持ち前のセンスで強靭な肉体と鋼の精神を磨き上げ、あらゆる強敵の一撃でも耐える強さがある。
ソフィアは盗賊であり、探知能力や隠密性、俊敏性がずば抜けて高いため不意打ちや、斥候など多くの役割を担っている重要なポジションだ。
それに比べて俺の強さは特になく、一般の魔法使いと変わらない。
優れた魔法使いが多く輩出されるウォーカー伯爵家に産まれたが、俺は特にこれといって突出した点がなかった。
幸い両親や家族は優しかったため迫害や追放はなく、貴族のパーティーや学校など不自由なく行かせてくれた。
初等部の頃に今の4人と出会い、身分を超えた親友同士となれたので、親にはとても感謝していた。
16歳の頃に5人でパーティー「栄光の導」を結成し、活動を始めた。
初めは順調だったが、挑む冒険の難易度が上がるたびに4人との実力差が顕著になっていた。

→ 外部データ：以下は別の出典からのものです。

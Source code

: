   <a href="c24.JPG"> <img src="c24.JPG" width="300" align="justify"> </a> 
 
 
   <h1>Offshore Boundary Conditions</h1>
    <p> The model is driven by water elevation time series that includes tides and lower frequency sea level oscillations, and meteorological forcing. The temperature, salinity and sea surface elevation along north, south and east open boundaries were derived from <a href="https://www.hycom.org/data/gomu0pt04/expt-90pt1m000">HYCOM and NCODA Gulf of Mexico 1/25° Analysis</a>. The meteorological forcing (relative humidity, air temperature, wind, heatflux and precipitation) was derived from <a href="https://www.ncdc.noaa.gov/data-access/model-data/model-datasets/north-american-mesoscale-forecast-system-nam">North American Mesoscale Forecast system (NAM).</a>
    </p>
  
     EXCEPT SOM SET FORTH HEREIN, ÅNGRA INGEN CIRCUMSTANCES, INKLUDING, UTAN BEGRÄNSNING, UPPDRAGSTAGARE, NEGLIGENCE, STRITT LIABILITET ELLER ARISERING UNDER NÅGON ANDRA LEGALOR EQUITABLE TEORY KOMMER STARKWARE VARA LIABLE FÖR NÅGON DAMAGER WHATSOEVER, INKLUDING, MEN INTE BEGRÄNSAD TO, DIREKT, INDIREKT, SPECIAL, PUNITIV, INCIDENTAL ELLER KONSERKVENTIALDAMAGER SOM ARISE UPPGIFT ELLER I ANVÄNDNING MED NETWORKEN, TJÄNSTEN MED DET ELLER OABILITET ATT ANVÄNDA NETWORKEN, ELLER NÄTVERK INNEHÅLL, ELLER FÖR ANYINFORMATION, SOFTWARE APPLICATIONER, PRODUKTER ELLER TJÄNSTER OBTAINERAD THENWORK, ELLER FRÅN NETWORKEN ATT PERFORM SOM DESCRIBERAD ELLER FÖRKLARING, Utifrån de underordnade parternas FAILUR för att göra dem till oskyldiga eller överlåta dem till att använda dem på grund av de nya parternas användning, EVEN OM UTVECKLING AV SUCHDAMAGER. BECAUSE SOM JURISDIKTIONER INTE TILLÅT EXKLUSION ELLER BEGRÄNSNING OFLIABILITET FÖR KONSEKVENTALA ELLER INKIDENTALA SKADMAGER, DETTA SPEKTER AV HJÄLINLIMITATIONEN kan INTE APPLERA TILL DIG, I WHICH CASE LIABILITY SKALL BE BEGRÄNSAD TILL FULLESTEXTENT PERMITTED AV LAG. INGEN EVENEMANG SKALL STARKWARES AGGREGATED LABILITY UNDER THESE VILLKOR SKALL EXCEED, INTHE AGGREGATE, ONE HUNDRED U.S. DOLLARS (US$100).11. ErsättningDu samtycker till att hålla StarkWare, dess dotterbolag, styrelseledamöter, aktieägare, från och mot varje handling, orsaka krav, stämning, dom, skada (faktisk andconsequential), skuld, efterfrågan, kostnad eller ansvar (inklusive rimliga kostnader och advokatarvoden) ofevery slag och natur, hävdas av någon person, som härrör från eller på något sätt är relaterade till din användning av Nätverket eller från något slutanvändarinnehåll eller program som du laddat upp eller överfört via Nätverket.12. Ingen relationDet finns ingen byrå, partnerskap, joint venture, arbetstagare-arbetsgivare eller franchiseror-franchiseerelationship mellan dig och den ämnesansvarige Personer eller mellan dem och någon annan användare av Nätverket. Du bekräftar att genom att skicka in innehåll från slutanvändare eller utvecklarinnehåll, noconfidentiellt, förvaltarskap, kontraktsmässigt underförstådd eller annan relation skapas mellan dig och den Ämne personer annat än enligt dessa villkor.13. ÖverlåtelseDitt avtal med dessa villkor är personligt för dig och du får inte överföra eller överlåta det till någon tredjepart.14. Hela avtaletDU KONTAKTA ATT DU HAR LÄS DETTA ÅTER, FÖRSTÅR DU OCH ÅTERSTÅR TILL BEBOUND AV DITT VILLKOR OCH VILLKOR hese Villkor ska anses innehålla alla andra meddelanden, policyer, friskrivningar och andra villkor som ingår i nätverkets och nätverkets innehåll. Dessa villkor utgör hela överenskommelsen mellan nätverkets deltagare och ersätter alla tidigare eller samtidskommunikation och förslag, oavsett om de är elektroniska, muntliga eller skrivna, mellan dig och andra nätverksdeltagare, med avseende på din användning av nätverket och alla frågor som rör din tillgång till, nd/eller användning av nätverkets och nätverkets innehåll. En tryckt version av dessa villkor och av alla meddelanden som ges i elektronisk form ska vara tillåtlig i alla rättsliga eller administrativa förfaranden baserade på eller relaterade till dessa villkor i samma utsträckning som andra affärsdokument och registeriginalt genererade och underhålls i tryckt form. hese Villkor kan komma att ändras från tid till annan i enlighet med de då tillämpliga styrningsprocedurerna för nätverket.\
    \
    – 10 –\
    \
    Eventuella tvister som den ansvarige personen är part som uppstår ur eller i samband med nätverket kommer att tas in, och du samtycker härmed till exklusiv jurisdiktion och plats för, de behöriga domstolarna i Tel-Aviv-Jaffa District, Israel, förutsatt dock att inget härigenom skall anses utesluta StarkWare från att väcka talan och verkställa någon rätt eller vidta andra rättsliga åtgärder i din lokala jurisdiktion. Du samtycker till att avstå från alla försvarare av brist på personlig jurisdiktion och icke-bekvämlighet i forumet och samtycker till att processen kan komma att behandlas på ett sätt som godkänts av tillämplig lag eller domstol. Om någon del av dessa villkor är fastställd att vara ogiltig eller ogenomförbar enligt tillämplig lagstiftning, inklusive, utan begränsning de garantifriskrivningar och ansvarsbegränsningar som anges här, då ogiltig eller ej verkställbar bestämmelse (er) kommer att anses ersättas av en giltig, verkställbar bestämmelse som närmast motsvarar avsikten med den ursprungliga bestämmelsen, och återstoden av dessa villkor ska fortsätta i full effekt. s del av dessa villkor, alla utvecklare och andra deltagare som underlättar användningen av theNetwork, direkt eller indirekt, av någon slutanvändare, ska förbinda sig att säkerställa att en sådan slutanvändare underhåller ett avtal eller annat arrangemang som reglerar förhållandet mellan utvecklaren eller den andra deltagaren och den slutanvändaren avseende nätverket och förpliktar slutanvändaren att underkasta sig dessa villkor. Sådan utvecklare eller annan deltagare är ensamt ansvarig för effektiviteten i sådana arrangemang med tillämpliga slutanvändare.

いつの日からか、俺は周りの貴族達や同年代のやつらに、「お前はあのパーティーに相応しくない」、「僕の方が何倍も強いのになんでこいつが」などと散々に言われるようになった。
正直辛かった。
だが、ライン達は「アレン以外とはパーティーは組まない、強さだけが全てじゃない」と公言してくれたため、貴族連中も「邪魔をしないなら」としぶしぶ容認してくれた。
まぁ……4人それぞれが一騎当千のような能力を持ってるため、1人ぐらいはいいか。と楽観視している可能性もあるのだろうが。
とは言え最初は俺も「なんで自分だけこんなに!」と思い詰めた時期があった。
自暴自棄となり、仲間達にキツく当たってしまった時もあった。
でも、彼らはそんな俺を見捨てなかった。
ある時から俺は考えを改めるようになり、火力面でなくサポート面で仲間に貢献しようと思い始めるようになる。
バフやデバフ魔法、シャーロットには敵わないが治癒魔法まであらゆる分野を勉強し習得した。
少しでも彼らの役に立ちたい…
そんな想いがアレンを突き動かしていた。
明日はどれぐらい通用するだろうか…
少し不安になるが、今からこの状態では明日に影響する。
気持ちを押し殺して準備を進めていると、バッグの中から小さなペンダントが出てきた。
アレンはそれを片手に持って思い出す。
「あー、そういえば万が一のためにこれ、入れてたな。
保険は多い方が良いから……使ってみるか」
アレンはそう決断し、カバンから4つの小さなペンダントを取り出して魔法を注ぎはじめた。